Given the absence of standardized guidelines, a multidisciplinary approach, involving cardiology, cardiac/vascular surgery, hematology, and radiology, is crucial to tailoring follow-up protocols based on individual risk profiles. Future studies should aim to define evidence-based surveillance intervals and identify prognostic indicators that can guide the intensity and duration of follow-up in this heterogeneous patient population.
6. Conclusions
Floating aortic thrombi are uncommon but carry a substantial risk of systemic embolization, warranting prompt recognition and a patient-specific management approach. The therapeutic decision between surgical resection and anticoagulation must be guided by thrombus morphology, anatomical location, patient comorbidities, and overall embolic risk. Our review highlights the critical importance of individualized care pathways in optimizing clinical outcomes.

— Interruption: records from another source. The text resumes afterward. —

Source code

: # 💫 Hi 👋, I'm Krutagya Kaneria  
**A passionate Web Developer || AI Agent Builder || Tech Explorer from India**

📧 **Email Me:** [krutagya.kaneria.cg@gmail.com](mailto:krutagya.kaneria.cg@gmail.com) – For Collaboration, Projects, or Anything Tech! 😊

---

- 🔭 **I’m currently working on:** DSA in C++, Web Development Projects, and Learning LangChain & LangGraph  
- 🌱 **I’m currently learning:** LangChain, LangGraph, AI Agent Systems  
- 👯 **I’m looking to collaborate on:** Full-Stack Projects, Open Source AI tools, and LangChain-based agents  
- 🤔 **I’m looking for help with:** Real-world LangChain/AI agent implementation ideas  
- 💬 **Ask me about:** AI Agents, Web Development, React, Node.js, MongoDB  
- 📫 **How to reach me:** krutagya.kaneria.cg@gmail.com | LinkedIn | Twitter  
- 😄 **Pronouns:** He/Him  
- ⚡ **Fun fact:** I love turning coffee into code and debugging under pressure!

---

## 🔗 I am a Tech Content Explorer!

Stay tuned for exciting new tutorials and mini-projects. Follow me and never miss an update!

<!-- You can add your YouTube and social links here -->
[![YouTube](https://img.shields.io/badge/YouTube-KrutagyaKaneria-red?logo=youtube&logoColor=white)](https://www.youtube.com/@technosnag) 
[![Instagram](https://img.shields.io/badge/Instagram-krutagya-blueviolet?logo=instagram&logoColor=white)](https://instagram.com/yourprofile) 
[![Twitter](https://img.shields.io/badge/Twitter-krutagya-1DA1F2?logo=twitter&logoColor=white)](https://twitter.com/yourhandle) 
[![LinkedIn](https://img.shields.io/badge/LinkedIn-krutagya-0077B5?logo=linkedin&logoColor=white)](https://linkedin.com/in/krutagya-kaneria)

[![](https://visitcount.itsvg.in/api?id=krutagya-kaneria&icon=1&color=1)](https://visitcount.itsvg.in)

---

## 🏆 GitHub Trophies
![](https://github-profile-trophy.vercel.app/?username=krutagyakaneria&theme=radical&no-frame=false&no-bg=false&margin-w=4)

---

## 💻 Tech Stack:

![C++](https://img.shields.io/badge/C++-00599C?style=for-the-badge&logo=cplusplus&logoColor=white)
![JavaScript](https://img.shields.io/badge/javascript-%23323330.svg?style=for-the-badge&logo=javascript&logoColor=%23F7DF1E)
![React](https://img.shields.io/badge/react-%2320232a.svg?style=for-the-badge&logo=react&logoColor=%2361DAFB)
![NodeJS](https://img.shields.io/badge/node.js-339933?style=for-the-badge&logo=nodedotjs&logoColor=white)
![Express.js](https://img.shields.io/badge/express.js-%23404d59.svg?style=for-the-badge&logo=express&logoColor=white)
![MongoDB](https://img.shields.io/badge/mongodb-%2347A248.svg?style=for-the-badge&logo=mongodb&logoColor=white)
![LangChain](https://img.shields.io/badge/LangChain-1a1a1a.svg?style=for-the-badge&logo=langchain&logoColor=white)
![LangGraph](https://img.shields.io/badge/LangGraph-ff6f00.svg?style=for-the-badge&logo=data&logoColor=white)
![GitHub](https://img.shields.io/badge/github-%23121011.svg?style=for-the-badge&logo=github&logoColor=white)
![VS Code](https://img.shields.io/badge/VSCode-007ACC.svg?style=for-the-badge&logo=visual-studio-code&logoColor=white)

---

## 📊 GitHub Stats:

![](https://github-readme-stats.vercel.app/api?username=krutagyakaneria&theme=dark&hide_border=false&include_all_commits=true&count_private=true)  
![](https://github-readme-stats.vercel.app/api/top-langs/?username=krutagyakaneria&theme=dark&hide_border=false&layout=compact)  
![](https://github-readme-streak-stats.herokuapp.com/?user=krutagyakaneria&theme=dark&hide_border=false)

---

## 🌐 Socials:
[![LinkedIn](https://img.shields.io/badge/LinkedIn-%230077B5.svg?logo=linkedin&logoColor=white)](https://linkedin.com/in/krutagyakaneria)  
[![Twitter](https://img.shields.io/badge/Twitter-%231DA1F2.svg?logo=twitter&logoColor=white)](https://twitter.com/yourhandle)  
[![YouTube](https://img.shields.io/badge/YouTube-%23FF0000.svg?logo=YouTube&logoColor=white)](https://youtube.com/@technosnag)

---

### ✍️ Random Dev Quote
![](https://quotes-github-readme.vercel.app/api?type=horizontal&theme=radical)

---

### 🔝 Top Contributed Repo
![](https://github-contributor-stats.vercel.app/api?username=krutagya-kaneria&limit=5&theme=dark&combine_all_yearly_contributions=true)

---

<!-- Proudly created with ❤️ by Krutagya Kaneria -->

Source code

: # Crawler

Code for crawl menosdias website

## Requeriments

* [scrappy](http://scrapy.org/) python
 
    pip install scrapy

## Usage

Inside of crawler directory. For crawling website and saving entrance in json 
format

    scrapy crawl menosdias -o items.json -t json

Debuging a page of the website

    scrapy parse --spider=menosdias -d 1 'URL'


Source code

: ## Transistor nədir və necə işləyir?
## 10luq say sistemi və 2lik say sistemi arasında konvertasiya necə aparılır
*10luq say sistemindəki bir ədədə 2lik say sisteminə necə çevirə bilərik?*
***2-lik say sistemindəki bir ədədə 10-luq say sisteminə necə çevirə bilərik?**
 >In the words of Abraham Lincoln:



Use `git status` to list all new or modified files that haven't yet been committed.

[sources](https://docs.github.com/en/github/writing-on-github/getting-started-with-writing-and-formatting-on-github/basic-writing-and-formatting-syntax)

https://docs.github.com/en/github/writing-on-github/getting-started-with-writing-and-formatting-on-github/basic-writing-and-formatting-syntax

Nonetheless, the current lack of standardized management guidelines, validated risk stratification tools, and robust long-term outcome data presents a major challenge. Multicenter prospective studies and international registries are urgently needed to establish evidence-based recommendations. Future research should also focus on the development of advanced imaging modalities, biomarkers predictive of thrombus instability, and clinical risk assessment models to support therapeutic decision-making.
In the interim, multidisciplinary team discussions and shared decision-making remain the foundational principles for the safe and effective management of FAT, ensuring that treatment strategies are both tailored to each patient’s situation.